Source texts of formatted documents
○ ○ ○ ○ ○ ○ ○
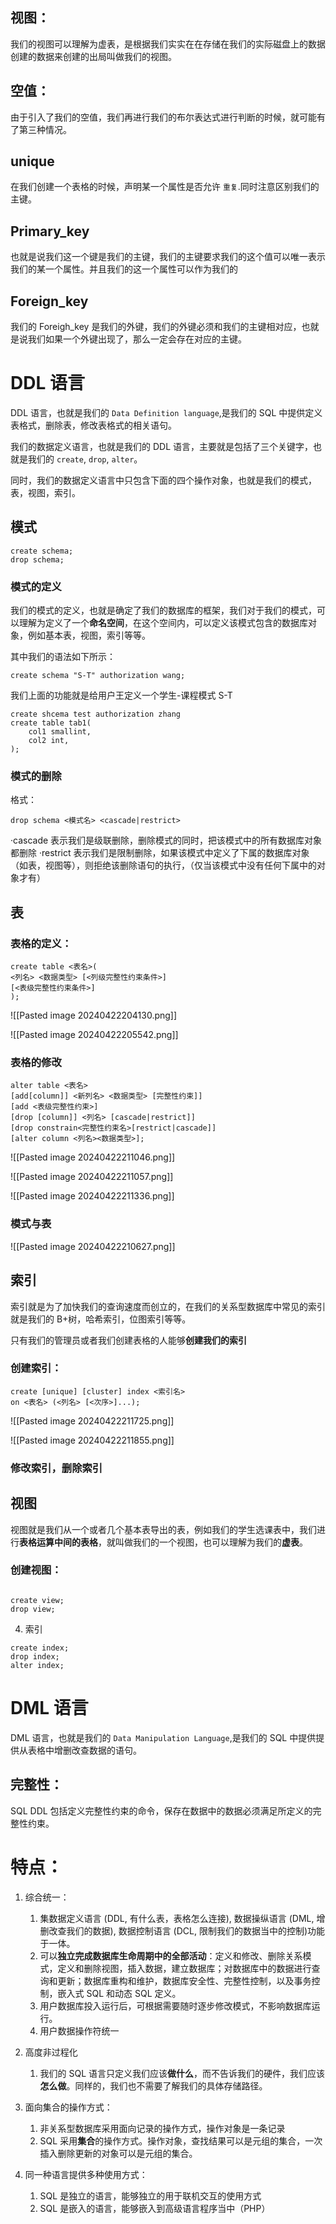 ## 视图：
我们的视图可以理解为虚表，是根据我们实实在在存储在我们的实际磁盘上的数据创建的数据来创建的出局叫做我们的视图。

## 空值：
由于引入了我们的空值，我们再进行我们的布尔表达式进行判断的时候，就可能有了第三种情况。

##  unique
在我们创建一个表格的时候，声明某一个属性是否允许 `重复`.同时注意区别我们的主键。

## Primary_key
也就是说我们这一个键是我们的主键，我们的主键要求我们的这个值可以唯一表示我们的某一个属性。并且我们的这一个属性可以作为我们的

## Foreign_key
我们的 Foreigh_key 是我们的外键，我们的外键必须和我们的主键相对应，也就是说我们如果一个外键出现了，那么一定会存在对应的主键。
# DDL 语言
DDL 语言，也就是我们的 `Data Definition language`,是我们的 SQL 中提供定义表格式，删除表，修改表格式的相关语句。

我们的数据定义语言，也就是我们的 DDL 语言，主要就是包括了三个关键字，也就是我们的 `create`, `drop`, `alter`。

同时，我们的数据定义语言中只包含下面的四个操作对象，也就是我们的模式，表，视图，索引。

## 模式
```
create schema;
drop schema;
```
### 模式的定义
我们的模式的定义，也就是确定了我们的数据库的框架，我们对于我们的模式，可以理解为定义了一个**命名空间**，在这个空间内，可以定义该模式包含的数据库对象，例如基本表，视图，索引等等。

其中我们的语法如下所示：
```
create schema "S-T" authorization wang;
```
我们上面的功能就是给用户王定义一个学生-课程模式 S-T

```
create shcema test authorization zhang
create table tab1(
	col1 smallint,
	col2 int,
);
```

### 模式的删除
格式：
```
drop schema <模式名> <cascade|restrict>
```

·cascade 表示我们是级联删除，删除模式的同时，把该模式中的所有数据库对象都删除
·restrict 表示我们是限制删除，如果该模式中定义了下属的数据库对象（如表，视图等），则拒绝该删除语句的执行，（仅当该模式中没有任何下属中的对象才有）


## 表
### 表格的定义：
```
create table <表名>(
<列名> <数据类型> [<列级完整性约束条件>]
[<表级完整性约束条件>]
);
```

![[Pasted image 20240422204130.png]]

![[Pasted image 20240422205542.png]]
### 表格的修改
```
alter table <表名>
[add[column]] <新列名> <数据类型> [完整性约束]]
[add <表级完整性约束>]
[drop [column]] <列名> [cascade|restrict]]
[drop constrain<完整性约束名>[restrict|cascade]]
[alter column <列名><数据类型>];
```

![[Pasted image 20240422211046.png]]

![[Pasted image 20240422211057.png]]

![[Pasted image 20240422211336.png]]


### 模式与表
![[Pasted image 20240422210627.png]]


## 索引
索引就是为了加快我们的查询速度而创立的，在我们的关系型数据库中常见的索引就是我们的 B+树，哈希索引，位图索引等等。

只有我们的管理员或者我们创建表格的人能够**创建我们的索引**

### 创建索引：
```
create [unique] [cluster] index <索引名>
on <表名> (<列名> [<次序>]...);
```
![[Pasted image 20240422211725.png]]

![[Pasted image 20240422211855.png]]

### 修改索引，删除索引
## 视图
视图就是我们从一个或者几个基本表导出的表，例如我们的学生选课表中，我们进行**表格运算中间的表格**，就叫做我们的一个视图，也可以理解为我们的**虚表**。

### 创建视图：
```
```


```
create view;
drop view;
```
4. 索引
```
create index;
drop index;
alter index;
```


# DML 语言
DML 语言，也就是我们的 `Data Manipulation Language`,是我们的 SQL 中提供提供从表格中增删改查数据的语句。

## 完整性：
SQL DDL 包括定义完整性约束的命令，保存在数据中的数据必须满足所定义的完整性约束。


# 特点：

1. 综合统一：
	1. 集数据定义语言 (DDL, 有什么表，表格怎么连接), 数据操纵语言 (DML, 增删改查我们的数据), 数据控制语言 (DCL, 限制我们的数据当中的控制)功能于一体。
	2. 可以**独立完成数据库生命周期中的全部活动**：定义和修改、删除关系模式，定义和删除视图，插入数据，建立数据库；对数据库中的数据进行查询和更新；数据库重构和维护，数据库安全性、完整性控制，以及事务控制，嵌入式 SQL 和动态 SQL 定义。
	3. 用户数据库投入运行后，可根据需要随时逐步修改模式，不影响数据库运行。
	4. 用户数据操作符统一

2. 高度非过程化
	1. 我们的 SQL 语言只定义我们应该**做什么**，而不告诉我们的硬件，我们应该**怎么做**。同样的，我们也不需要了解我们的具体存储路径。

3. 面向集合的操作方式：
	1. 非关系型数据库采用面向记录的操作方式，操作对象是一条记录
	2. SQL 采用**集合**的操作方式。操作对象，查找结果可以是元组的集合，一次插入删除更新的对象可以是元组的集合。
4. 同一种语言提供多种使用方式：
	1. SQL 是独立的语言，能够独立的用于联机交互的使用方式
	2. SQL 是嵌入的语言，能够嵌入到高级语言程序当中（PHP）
○ ○ ○ ○ ○ ○ ○
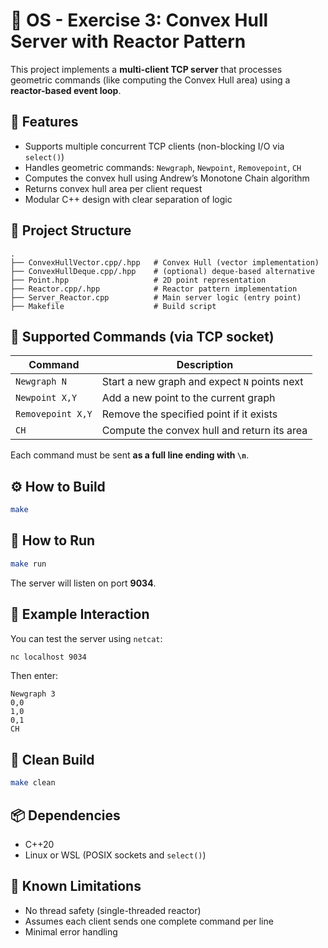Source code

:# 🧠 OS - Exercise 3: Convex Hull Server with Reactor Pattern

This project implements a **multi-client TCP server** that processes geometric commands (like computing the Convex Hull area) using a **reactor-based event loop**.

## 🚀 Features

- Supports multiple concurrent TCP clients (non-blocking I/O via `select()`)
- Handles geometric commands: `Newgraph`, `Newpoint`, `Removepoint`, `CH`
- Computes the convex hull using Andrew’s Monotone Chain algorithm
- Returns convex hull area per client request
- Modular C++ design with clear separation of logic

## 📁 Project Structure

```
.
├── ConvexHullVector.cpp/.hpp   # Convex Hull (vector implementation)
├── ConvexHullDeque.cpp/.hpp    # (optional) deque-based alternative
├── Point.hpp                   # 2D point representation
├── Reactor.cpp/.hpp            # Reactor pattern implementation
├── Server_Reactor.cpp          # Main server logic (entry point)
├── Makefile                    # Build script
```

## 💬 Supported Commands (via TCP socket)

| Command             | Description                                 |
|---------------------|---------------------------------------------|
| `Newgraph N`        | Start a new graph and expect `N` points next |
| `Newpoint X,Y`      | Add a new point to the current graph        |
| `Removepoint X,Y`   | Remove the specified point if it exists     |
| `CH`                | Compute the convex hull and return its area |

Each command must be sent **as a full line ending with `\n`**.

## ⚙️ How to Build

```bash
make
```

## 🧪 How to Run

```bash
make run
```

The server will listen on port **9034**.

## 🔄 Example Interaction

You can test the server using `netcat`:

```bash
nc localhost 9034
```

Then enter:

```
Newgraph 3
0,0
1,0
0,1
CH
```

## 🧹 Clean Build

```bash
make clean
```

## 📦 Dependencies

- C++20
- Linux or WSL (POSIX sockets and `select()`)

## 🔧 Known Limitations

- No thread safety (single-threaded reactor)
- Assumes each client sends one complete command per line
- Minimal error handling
○ ○ ○ ○ ○ ○ ○
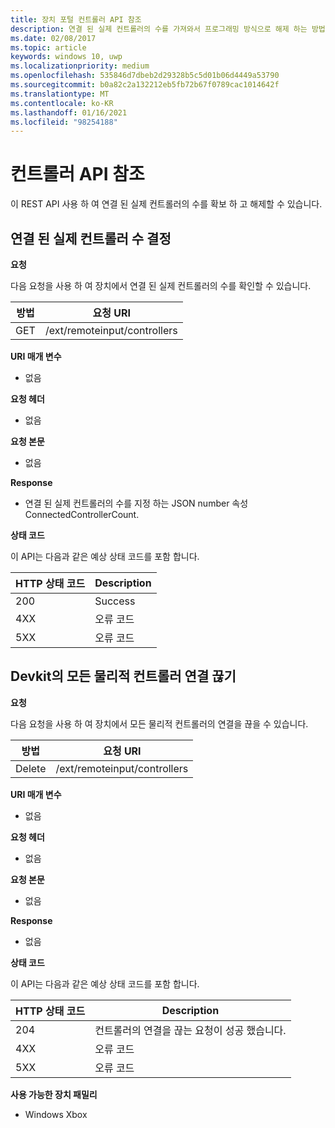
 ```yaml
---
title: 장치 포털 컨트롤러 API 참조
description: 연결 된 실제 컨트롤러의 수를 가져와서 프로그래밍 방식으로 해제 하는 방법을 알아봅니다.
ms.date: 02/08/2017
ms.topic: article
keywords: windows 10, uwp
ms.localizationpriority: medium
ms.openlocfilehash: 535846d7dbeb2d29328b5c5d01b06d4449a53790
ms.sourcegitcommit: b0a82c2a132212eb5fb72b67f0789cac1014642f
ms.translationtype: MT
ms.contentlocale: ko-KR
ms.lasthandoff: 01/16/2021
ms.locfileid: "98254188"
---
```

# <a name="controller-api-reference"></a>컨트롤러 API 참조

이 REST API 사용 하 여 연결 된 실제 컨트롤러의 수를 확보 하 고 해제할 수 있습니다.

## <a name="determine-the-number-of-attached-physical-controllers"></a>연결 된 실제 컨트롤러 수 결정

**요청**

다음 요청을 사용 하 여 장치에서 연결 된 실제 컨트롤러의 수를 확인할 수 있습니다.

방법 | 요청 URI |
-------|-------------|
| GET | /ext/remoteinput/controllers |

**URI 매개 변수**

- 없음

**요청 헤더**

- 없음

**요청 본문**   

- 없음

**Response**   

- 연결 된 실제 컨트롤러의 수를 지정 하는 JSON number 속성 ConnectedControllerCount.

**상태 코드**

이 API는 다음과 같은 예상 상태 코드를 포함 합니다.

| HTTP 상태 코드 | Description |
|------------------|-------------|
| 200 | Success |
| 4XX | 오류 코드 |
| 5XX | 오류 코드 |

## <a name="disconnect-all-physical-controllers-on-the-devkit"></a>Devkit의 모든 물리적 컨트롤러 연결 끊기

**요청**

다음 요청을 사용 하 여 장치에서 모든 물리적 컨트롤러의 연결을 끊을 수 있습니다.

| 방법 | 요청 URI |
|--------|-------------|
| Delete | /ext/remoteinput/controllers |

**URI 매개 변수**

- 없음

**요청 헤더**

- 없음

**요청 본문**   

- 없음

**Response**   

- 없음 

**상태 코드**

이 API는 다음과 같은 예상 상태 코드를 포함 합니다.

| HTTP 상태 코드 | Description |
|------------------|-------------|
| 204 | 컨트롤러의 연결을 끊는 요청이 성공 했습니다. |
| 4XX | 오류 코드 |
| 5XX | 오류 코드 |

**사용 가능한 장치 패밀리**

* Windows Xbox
○ ○ ○ ○ ○ ○ ○
EXERCISE AIM — If a line above holds the word "Newpoint", copy it.

YOUR SOLUTION —
- Handles geometric commands: `Newgraph`, `Newpoint`, `Removepoint`, `CH`
| `Newpoint X,Y`      | Add a new point to the current graph        |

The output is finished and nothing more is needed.